6 パリの女性大量誘拐事件 (フランス)


    
Photo: 凱旋門 サイトより転載
 
 わたしは最初この話を聞いたときは、「フィクション」だと思った。「あまりにもよくできている話」なのである。しかし、それは「面白い」という意味ではない。しかしこの話は、現役の外交関係の方から聞いたもので、信憑性は高い。舞台はパリである。

 パリは政治・芸術文化だけでなく、主要な観光地としても世界中に知られている。毎日世界中から、観光客が押し寄せてくる。それらの人たちは当然、ルーブル美術館、ベルサイユ宮殿、凱旋門、エッフェル塔など数あるスポットに行くのであるが、またファッション関係の店にも足を伸ばすことが多い。
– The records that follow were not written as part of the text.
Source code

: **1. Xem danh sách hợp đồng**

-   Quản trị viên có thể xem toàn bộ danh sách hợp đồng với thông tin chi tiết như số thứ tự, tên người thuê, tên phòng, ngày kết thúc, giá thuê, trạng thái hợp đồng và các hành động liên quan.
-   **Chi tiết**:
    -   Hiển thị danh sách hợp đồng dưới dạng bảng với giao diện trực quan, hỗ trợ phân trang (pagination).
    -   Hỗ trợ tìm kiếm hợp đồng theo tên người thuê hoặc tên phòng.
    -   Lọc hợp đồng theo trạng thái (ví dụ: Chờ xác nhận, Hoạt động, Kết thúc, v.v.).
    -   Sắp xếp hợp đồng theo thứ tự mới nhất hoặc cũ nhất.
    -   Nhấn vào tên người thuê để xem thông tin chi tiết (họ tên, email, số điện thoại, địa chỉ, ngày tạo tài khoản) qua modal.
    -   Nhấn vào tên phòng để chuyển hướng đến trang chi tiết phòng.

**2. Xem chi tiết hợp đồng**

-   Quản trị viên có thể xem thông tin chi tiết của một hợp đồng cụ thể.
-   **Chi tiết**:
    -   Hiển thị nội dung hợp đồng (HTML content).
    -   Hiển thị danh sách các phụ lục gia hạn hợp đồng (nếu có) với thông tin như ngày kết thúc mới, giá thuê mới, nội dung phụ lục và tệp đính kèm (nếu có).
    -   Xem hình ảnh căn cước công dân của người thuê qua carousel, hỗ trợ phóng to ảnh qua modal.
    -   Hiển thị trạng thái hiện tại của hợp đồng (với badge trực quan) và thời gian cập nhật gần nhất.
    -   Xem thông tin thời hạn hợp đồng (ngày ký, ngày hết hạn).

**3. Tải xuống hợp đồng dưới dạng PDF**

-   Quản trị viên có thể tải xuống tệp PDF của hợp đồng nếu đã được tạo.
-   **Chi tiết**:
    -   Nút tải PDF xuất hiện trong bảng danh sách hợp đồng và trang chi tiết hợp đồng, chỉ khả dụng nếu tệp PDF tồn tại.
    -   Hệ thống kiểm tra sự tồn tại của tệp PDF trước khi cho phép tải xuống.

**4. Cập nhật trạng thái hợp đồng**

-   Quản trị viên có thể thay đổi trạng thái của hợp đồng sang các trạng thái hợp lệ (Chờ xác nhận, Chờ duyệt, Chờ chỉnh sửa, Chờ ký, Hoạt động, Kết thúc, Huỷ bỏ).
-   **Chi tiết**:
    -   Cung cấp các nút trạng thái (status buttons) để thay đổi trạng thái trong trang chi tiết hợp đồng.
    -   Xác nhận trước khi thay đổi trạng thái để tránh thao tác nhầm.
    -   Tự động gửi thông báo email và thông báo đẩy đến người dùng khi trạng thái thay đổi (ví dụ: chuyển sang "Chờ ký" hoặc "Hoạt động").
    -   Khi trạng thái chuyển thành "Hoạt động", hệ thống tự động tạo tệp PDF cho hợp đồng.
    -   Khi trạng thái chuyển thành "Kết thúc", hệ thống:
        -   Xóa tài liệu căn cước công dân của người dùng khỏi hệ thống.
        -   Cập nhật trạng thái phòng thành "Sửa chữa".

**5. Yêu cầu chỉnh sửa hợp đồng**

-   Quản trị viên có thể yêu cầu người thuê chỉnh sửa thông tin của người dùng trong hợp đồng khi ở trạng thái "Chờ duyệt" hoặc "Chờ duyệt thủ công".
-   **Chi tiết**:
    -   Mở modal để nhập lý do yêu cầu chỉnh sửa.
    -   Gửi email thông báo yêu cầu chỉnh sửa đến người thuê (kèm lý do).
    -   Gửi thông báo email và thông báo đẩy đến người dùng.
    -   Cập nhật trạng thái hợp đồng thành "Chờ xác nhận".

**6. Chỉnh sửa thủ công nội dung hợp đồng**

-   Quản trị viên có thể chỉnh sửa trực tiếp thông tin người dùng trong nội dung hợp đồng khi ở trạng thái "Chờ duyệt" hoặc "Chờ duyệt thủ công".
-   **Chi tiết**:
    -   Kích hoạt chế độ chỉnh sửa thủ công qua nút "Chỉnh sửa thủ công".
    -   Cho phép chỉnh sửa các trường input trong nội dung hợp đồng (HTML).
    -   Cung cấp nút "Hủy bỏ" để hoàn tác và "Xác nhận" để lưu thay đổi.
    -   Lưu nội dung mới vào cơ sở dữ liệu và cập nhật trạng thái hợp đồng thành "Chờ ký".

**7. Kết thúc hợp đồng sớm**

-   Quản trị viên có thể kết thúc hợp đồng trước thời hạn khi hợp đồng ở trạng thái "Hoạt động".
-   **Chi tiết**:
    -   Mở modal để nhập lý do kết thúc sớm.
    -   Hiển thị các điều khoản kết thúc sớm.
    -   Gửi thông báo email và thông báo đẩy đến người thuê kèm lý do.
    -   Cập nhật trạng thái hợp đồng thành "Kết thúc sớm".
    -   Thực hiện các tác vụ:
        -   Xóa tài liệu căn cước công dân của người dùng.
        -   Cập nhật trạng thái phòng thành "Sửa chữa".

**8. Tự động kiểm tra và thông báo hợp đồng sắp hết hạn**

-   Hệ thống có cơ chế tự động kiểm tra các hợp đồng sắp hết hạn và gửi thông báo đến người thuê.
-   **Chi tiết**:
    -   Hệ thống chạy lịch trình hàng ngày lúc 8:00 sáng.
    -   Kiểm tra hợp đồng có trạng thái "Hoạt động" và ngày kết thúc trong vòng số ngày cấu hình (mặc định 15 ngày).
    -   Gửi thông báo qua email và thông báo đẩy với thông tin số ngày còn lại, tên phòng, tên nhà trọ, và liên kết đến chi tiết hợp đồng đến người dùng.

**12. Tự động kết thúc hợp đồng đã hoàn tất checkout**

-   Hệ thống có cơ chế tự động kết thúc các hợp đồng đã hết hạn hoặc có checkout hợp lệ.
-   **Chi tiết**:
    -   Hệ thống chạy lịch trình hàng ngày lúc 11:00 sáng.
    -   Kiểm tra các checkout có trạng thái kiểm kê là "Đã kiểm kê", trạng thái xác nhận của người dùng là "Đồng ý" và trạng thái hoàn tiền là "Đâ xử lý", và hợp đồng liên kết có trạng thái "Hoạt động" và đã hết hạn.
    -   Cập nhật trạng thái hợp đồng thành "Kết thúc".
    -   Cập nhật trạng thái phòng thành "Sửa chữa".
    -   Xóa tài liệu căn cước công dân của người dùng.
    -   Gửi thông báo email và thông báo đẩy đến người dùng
 ここに出てくるのは、ある若手の日本の外交公館勤務の夫とその妻である。仮にBさんとしよう。休日なので、Bさん夫婦は奥さんの服を買うために、女性専門の洋服店(オートクチュール)に入った。こういう場合、ふつう男性は身の置き場に困ってしまうことが多い。だいたい店内はほとんど女性客だし、かといってじろじろ見るわけにもいかず、さらに女性は何着も選んで、時間をかけて迷いながら試着をすることが多い。普通の男性ならこれには参ってしまって、店の外に出たり入ったりすることさえある。Bさんの奥さんもいろいろ迷っていたので、数着を持って奥の試着室にずっと入っていた。Bさんも普通の男性と同様に、店の中を歩き回ったり、外の道路の様子を見て、忍耐強く待っていた。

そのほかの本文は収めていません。